======== INPUT RECORDS

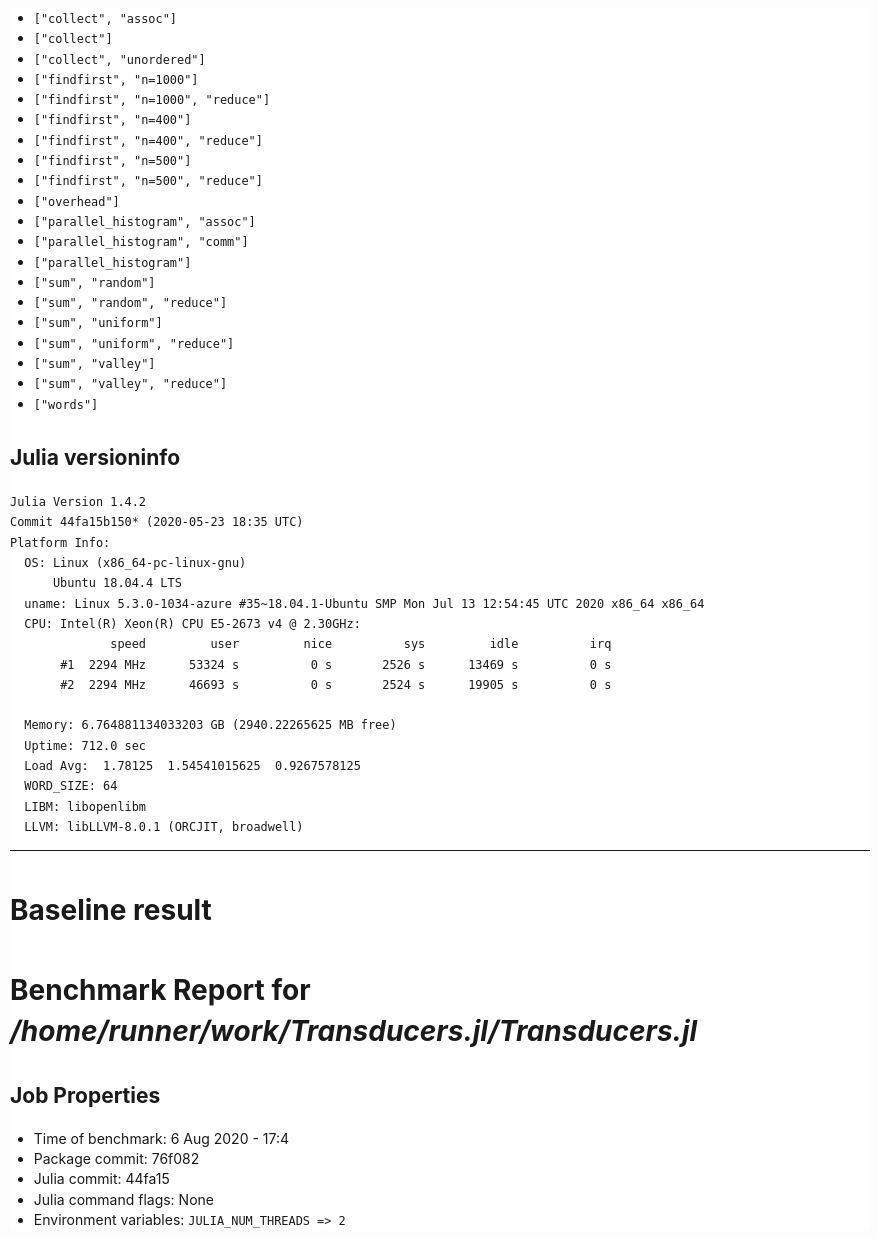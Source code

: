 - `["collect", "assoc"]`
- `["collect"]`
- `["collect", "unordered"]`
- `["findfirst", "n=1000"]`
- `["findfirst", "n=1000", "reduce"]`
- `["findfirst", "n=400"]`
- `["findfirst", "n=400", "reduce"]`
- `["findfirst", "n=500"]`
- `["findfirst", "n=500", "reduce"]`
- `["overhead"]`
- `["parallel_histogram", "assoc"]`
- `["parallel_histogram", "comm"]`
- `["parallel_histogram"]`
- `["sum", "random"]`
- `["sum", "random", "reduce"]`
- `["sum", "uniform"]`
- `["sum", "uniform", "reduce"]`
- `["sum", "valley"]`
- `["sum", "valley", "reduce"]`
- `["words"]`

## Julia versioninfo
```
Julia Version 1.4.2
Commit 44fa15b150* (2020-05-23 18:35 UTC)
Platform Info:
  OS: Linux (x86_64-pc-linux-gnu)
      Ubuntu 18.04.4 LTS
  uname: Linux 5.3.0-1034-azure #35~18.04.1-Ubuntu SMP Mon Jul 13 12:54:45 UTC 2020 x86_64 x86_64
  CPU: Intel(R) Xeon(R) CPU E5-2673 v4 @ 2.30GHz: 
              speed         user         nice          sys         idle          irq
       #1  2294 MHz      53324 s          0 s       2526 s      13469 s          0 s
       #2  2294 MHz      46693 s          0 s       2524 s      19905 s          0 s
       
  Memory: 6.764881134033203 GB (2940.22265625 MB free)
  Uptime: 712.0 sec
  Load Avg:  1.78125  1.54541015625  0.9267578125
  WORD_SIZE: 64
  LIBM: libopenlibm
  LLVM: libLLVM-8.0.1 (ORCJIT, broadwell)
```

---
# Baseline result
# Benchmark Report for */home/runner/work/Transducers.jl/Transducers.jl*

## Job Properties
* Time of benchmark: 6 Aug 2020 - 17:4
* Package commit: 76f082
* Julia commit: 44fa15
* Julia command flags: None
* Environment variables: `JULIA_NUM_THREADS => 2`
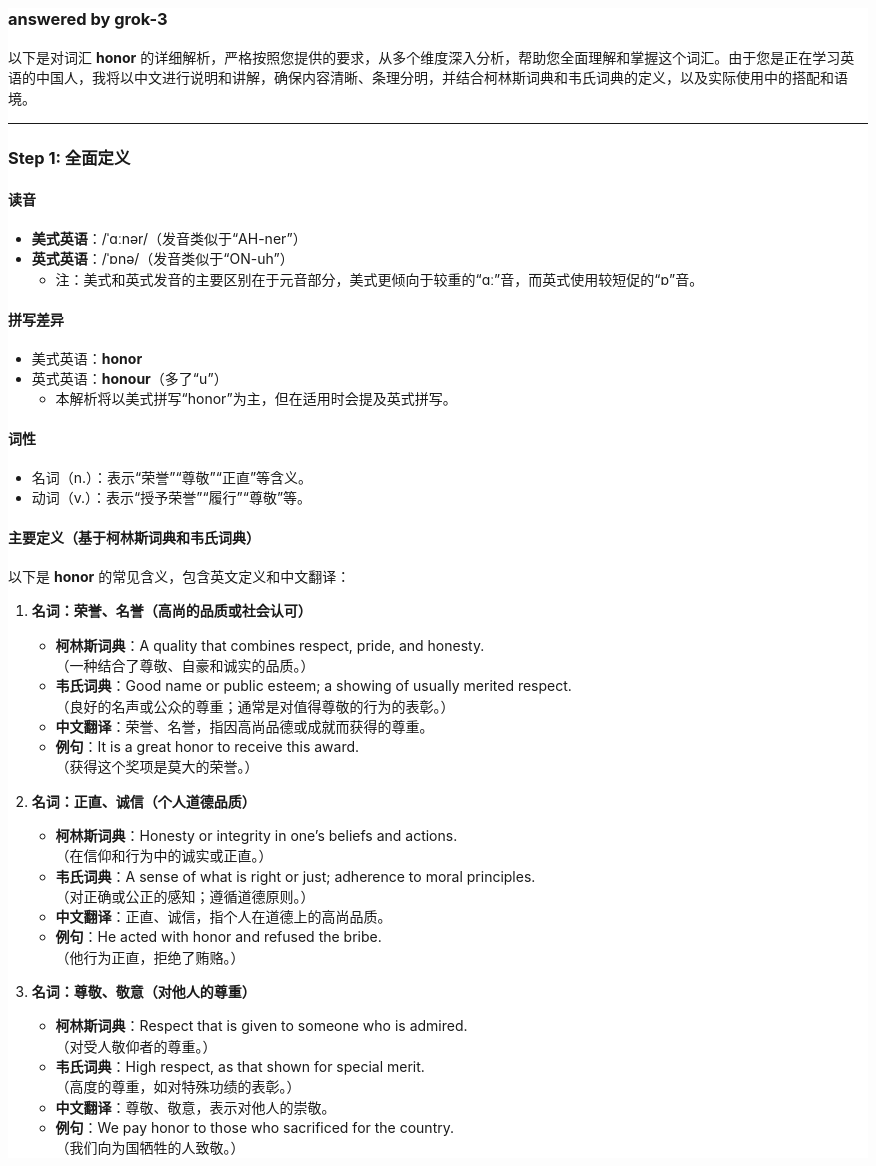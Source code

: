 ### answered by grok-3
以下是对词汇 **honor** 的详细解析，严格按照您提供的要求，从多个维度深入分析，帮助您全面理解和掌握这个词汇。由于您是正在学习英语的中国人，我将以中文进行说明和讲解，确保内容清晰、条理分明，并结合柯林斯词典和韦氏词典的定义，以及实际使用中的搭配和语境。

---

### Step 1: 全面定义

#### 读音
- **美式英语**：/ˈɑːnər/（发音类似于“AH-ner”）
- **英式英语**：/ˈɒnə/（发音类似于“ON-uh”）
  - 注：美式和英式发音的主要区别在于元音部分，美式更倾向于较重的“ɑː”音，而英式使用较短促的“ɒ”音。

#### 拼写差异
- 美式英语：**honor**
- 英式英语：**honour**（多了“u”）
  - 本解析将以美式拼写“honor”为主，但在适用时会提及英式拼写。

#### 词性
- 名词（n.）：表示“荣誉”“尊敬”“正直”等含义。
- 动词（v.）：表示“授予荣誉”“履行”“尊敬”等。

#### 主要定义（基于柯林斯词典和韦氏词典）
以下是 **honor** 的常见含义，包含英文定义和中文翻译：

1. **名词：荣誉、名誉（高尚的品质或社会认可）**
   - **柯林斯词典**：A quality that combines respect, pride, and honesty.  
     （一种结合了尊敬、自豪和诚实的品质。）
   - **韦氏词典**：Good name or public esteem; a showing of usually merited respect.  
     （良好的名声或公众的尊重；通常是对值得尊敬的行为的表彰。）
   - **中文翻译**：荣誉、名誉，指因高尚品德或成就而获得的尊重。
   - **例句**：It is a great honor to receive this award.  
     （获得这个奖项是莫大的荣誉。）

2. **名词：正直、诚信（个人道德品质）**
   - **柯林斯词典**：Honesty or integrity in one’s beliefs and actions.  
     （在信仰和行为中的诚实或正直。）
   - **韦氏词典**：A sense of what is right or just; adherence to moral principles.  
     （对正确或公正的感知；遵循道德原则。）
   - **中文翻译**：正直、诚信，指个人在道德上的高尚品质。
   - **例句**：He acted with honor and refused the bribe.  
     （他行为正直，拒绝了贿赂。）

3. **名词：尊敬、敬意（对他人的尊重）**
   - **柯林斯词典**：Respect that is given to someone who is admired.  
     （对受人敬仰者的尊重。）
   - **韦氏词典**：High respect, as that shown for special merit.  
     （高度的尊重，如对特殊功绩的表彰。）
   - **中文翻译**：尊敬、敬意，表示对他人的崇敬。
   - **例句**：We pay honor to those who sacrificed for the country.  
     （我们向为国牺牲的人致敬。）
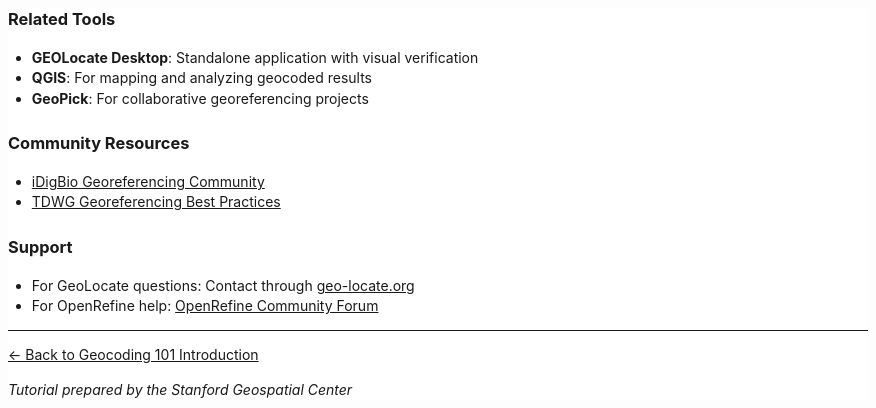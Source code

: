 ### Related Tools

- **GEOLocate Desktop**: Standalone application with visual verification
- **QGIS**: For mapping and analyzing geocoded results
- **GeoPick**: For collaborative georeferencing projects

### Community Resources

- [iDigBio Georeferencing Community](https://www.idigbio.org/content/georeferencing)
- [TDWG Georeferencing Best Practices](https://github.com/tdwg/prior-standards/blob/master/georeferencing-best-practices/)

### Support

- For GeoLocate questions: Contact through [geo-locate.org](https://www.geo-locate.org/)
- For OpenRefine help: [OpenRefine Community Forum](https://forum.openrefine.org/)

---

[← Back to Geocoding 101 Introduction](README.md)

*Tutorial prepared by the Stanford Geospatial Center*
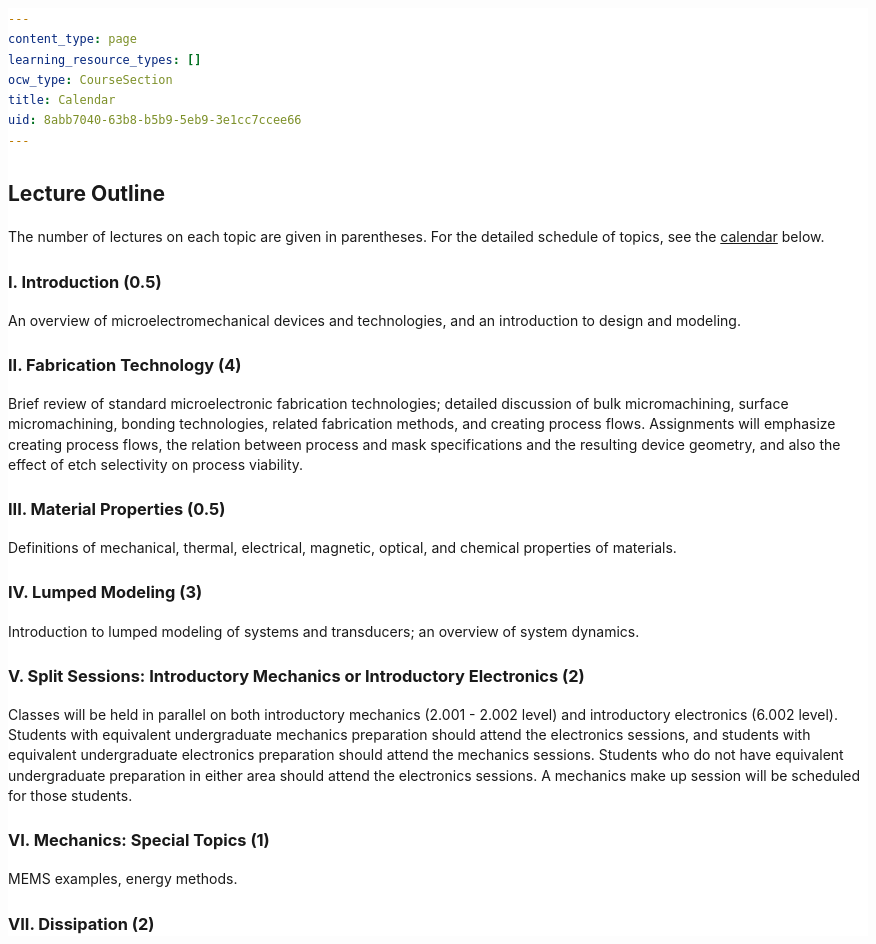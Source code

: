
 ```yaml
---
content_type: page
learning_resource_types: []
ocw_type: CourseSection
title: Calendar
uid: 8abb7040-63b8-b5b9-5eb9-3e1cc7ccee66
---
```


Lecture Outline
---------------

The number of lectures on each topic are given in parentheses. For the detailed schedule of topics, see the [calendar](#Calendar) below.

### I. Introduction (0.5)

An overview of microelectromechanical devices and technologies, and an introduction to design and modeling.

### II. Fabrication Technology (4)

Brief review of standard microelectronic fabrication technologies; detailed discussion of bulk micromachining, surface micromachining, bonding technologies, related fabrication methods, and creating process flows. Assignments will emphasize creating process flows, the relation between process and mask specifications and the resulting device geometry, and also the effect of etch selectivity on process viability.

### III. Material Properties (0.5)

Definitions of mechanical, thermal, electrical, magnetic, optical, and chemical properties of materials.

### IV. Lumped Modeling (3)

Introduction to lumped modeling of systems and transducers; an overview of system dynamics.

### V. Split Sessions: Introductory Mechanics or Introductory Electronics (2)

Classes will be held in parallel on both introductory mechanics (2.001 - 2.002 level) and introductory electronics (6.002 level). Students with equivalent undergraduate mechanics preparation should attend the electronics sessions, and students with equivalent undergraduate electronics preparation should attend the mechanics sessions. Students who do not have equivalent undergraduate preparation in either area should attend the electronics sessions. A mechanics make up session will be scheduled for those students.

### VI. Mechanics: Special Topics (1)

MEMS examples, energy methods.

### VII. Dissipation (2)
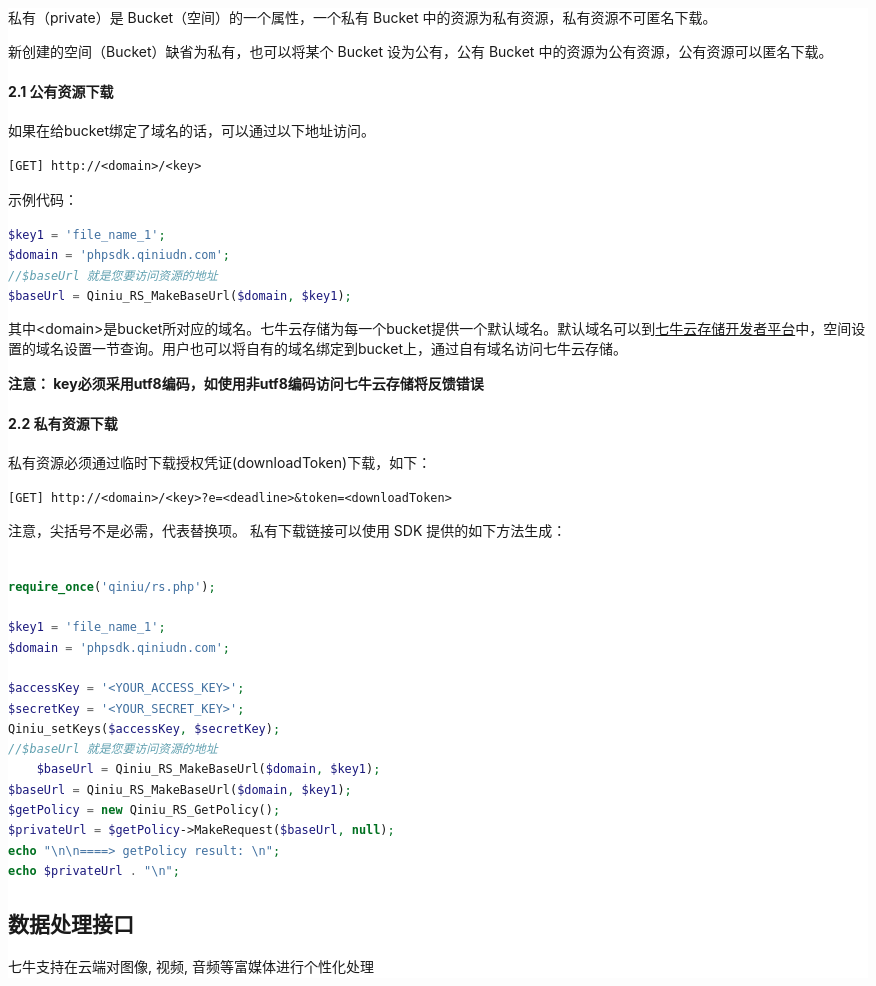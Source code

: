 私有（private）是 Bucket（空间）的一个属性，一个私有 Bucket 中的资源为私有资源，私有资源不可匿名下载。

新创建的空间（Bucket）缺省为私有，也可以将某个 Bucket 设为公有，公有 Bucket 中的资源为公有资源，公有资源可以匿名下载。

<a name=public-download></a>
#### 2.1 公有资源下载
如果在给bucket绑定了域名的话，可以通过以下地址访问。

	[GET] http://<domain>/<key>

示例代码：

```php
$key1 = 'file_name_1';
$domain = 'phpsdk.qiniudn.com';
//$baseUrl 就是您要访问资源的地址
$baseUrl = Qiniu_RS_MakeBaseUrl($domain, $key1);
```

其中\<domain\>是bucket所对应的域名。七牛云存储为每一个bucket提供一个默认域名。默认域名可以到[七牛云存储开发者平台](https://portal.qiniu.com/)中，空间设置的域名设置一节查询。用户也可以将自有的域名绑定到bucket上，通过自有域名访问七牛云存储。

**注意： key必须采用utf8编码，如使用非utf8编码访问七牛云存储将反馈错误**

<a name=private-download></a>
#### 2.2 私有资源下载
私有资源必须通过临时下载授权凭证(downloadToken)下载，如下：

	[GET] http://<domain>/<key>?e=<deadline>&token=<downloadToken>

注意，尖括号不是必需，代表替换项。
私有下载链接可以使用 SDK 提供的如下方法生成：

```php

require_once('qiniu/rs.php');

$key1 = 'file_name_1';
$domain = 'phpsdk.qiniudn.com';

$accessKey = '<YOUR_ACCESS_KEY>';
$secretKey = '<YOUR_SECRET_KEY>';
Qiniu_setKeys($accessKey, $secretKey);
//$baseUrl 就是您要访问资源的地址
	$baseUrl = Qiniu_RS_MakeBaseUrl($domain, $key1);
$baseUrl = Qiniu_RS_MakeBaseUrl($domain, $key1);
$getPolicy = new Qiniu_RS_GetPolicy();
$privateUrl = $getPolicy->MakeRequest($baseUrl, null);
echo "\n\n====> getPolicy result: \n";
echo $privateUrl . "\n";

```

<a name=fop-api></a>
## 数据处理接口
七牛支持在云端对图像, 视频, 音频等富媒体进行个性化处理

================

* WORK TO COMPLETE: Using the word "collect" as the filter, copy each matching line from the material.

* RESPONSE BELOW:
: - `["collect", "assoc"]`
- `["collect"]`
- `["collect", "unordered"]`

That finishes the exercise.